INPUT FOR THIS TASK START

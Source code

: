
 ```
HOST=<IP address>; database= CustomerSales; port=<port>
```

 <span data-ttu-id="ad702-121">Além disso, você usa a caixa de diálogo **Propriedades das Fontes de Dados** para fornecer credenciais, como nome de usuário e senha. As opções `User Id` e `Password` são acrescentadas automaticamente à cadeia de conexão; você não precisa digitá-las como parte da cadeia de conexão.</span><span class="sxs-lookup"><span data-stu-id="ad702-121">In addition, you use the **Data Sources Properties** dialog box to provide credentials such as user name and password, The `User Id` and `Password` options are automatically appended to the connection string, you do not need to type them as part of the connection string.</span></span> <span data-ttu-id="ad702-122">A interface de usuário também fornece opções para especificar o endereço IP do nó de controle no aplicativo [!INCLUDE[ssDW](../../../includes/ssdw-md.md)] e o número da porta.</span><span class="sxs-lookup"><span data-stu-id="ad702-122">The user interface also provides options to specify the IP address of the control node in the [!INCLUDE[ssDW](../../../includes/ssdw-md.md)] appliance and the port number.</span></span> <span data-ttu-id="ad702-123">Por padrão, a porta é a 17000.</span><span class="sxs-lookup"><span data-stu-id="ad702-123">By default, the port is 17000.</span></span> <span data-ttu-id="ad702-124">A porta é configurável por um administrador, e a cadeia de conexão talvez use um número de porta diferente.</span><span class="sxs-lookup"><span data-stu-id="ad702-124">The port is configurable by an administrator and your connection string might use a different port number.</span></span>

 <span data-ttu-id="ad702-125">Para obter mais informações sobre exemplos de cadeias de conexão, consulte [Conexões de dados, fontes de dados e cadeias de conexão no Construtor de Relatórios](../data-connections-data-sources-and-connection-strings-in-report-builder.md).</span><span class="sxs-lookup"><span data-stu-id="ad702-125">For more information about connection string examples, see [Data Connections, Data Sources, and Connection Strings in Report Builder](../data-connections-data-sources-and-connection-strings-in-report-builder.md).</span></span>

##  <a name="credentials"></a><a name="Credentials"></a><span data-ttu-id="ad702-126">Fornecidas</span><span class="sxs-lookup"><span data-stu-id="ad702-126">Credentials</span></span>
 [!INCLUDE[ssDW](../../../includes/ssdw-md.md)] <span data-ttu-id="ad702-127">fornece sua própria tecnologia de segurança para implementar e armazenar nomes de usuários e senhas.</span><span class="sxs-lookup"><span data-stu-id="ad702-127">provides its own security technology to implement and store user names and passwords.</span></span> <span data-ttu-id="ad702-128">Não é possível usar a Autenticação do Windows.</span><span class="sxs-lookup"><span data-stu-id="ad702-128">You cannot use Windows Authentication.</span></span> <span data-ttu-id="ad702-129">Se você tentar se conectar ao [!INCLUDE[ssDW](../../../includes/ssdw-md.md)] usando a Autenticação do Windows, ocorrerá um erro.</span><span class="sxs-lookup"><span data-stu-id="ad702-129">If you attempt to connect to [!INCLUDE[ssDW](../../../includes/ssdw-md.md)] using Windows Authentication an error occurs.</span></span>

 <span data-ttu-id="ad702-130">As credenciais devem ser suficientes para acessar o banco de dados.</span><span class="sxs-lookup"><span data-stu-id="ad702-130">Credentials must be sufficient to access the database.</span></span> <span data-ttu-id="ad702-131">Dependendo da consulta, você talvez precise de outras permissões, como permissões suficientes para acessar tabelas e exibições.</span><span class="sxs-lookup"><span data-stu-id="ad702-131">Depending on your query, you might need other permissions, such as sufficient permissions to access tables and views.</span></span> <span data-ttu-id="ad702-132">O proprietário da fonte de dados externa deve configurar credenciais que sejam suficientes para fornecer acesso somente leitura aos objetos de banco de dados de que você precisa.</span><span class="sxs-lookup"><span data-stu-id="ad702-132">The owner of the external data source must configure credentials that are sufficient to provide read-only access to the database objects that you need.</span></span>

INPUT FOR THIS TASK END

*TASK DETAILS*
Where a line of the entries contains the word "database", copy that line.

*RESPONSE BELOW*
HOST=<IP address>; database= CustomerSales; port=<port>
 <span data-ttu-id="ad702-130">As credenciais devem ser suficientes para acessar o banco de dados.</span><span class="sxs-lookup"><span data-stu-id="ad702-130">Credentials must be sufficient to access the database.</span></span> <span data-ttu-id="ad702-131">Dependendo da consulta, você talvez precise de outras permissões, como permissões suficientes para acessar tabelas e exibições.</span><span class="sxs-lookup"><span data-stu-id="ad702-131">Depending on your query, you might need other permissions, such as sufficient permissions to access tables and views.</span></span> <span data-ttu-id="ad702-132">O proprietário da fonte de dados externa deve configurar credenciais que sejam suficientes para fornecer acesso somente leitura aos objetos de banco de dados de que você precisa.</span><span class="sxs-lookup"><span data-stu-id="ad702-132">The owner of the external data source must configure credentials that are sufficient to provide read-only access to the database objects that you need.</span></span>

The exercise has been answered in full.